An die Opfer der Nationalsozialisten erinnern die seit 1992 von dem Kölner Künstler Gunter Demnig in ganz Europa verlegten Stolpersteine. Auch in Ratingen wurden bisher an fünf Orten im Stadtgebiet solche Steine verlegt, die mit ihrer Inschrift auf die Namen und Lebensdaten der damals dort lebenden Menschen hinweisen, die zu Opfern von Deportation und Ermordung wurden.

Das jüdische Leben hat in Ratingen eine lange Geschichte und hat die Stadt mit geprägt. Seit Ende des 16. Jahrhunderts lebten Juden in Ratingen. Bis 1817, als die Synagoge gebaut wurde, traf sich die jüdische Gemeinde in einem Betraum.

„Vermutlich war das in einem Privathaus“, erklärte Hans Müskens.

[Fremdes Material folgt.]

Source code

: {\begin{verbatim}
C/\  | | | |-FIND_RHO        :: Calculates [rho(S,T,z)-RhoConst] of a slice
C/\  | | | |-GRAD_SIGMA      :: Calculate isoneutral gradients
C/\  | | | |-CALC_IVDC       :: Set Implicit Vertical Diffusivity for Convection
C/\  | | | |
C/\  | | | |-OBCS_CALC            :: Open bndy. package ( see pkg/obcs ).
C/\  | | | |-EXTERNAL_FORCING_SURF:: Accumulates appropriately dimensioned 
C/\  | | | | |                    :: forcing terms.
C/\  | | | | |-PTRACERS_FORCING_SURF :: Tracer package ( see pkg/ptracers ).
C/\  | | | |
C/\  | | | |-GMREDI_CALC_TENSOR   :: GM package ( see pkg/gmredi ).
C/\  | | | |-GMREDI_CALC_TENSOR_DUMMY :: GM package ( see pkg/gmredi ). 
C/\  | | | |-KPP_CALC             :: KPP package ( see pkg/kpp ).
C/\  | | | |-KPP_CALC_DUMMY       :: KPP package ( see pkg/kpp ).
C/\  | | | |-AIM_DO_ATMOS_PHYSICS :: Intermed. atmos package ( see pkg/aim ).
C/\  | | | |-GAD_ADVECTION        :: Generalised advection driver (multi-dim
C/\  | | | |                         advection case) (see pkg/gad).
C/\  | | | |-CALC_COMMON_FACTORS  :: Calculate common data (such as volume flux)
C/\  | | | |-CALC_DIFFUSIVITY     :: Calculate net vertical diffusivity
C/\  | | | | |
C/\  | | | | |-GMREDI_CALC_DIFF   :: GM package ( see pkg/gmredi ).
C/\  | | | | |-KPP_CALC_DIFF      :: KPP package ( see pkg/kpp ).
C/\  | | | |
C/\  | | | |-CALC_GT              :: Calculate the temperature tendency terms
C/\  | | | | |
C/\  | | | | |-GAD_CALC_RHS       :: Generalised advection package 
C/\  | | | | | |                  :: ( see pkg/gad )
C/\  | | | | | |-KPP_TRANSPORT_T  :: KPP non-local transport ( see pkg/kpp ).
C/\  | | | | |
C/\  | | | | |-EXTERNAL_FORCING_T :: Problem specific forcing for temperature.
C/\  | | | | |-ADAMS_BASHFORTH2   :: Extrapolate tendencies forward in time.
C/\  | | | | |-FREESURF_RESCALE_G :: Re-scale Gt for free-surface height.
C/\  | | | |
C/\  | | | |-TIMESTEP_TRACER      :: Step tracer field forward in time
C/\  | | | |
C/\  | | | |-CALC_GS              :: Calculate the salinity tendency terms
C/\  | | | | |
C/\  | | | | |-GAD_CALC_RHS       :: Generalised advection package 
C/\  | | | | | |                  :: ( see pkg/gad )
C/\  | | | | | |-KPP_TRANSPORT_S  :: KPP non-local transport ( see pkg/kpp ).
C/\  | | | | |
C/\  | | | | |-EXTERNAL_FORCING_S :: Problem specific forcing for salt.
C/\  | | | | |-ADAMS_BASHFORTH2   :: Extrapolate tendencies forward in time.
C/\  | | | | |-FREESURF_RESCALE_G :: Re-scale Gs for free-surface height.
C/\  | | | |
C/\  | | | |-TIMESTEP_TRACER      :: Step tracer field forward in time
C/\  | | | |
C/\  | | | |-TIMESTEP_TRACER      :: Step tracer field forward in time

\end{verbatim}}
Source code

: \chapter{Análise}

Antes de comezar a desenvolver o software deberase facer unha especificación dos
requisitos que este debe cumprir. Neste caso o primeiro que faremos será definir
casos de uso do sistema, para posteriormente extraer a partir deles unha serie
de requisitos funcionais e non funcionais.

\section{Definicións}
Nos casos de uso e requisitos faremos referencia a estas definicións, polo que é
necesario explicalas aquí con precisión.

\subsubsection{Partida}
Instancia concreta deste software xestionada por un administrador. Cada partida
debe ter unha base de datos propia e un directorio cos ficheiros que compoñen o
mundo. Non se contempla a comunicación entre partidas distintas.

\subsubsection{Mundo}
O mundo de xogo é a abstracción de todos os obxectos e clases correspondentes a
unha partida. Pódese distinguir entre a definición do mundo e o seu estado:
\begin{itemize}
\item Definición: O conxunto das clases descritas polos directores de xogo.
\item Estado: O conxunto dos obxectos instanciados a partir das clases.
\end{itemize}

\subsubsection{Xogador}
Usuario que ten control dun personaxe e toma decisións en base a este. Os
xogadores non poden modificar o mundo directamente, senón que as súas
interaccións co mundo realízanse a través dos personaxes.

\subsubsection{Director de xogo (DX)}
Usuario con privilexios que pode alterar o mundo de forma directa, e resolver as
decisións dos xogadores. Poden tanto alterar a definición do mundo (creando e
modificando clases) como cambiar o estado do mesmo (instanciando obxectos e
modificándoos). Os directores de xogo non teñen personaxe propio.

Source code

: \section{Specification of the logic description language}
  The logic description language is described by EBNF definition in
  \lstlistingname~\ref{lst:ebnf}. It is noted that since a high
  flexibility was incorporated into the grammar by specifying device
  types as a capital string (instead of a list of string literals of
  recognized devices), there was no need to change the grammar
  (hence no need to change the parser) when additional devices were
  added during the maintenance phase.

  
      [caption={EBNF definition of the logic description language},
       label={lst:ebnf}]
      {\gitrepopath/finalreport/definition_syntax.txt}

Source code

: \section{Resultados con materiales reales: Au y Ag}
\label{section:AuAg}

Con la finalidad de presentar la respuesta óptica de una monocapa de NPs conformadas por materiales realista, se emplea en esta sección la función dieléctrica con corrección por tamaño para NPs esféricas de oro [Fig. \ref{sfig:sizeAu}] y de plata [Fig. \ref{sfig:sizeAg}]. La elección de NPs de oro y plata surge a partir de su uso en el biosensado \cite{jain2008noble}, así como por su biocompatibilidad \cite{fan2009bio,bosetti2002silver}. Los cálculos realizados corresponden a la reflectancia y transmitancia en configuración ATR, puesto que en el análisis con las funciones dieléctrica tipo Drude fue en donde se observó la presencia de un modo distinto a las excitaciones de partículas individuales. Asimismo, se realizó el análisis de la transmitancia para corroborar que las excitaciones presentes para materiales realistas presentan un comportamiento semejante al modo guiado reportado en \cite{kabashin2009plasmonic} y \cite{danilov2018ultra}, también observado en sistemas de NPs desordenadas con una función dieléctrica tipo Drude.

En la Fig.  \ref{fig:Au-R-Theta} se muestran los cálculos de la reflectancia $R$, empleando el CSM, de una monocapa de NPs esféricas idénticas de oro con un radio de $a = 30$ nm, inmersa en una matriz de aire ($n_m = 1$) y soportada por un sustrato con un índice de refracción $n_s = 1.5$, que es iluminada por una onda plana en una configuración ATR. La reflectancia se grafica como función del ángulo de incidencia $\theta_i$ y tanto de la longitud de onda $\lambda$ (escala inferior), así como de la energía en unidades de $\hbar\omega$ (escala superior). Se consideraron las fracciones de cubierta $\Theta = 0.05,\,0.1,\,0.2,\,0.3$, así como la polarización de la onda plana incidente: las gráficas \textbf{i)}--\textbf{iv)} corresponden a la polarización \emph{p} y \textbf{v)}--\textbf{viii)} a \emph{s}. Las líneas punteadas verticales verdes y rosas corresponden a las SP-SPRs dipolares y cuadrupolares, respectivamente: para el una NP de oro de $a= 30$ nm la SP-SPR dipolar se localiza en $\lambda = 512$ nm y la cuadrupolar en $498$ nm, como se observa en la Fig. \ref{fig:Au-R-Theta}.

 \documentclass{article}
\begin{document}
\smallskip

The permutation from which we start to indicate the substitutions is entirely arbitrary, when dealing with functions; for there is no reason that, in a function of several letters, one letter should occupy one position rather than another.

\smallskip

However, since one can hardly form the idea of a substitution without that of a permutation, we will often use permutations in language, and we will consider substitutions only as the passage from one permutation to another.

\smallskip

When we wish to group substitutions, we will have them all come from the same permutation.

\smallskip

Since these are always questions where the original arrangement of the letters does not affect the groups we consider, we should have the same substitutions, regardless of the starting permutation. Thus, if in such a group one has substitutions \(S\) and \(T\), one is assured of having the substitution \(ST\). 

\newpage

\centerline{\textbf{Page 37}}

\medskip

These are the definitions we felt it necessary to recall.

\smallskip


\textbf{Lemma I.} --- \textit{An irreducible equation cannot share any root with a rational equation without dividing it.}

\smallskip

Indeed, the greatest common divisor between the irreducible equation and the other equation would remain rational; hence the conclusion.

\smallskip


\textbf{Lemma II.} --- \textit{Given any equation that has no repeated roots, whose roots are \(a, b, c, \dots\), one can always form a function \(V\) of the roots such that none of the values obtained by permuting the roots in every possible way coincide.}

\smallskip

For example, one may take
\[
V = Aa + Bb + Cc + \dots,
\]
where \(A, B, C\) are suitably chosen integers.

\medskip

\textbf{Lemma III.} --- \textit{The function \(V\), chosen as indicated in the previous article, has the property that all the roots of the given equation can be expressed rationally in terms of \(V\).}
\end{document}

Er hat sich intensiv mit der Geschichte des jüdischen Lebens in Ratingen befasst, studierte alles, was zu diesem Thema niedergeschrieben wurde, und verfolgte bei seinen Gängen durch die Stadt die Spur der Stolpersteine.

„Außerdem habe ich mehrmals Führungen zu Orten in Ratingen gemacht, wo jüdische Menschen gelebt haben“, betonte er, auch zum Standort der ehemaligen Synagoge oder des jüdischen Friedhofs. Sein Wissen hat Müskens jetzt bei einem kurzweiligen Vortrag über jüdisches Leben in Ratingen gerne weitergeben. Dazu hat er sogar selbst Gedichte verfasst und alte Fotos zusammengetragen, wie zwei aus der ehemaligen Synagoge. „Auf dem einen ist deutlich der Thora-Schrein zu erkennen“, erklärte er. Das zweite Foto zeigt die Frauen-Empore. Denn damals saßen Männer und Frauen getrennt voneinander im Gottesdienst, genauso wie es auch in christlichen Kirchen praktiziert wurde. Das jüdische Leben in Ratingen war lange Jahre von einem freundlichen Miteinander geprägt. Die Juden bildeten eine Mittelschicht, waren als Metzger, Hutmacher oder Betreiber von Haushaltswarengeschäften tätig. „Im Jahr 1853 gab es 73 Juden in Ratingen“, sagte Müskens. „Sie lebten gut verteilt in Ratingen und das ist noch heute erkennbar.“ Es gab sogar einen Mann aus einer jüdischen Familie, der Mitglied eines katholischen Vereins war. „Ich habe ein Foto, das ihn mit Vereinskameraden beim Karneval zeigt.“

Beispiele von Nazi-Terror
in der Stadt Ratingen

Doch auch die Ratinger Juden blieben nicht vom Nazi-Terror verschont. „Von den Juden, die zu der Zeit noch in Ratingen lebten, sind die Hälfte in Konzentrationslagern umgekommen.“ Andere konnten rechtzeitig ausreisen. Ein bedeutendes Beispiel ist die Kinderärztin Hilde Bruch. „Als sie ihre Praxis am Marktplatz 12 eröffnete, wurde sie sofort angefeindet“, erzählte Müskens. „Die Bevölkerung wurde aufgerufen, mit ihren Kindern bloß nicht zu der jüdischen Ärztin zu gehen.“ Schließlich wanderte Bruch zuerst nach England, dann nach Amerika aus, wo sie eine bedeutende Kinderärztin wurde, die zahlreiche Bücher geschrieben hat.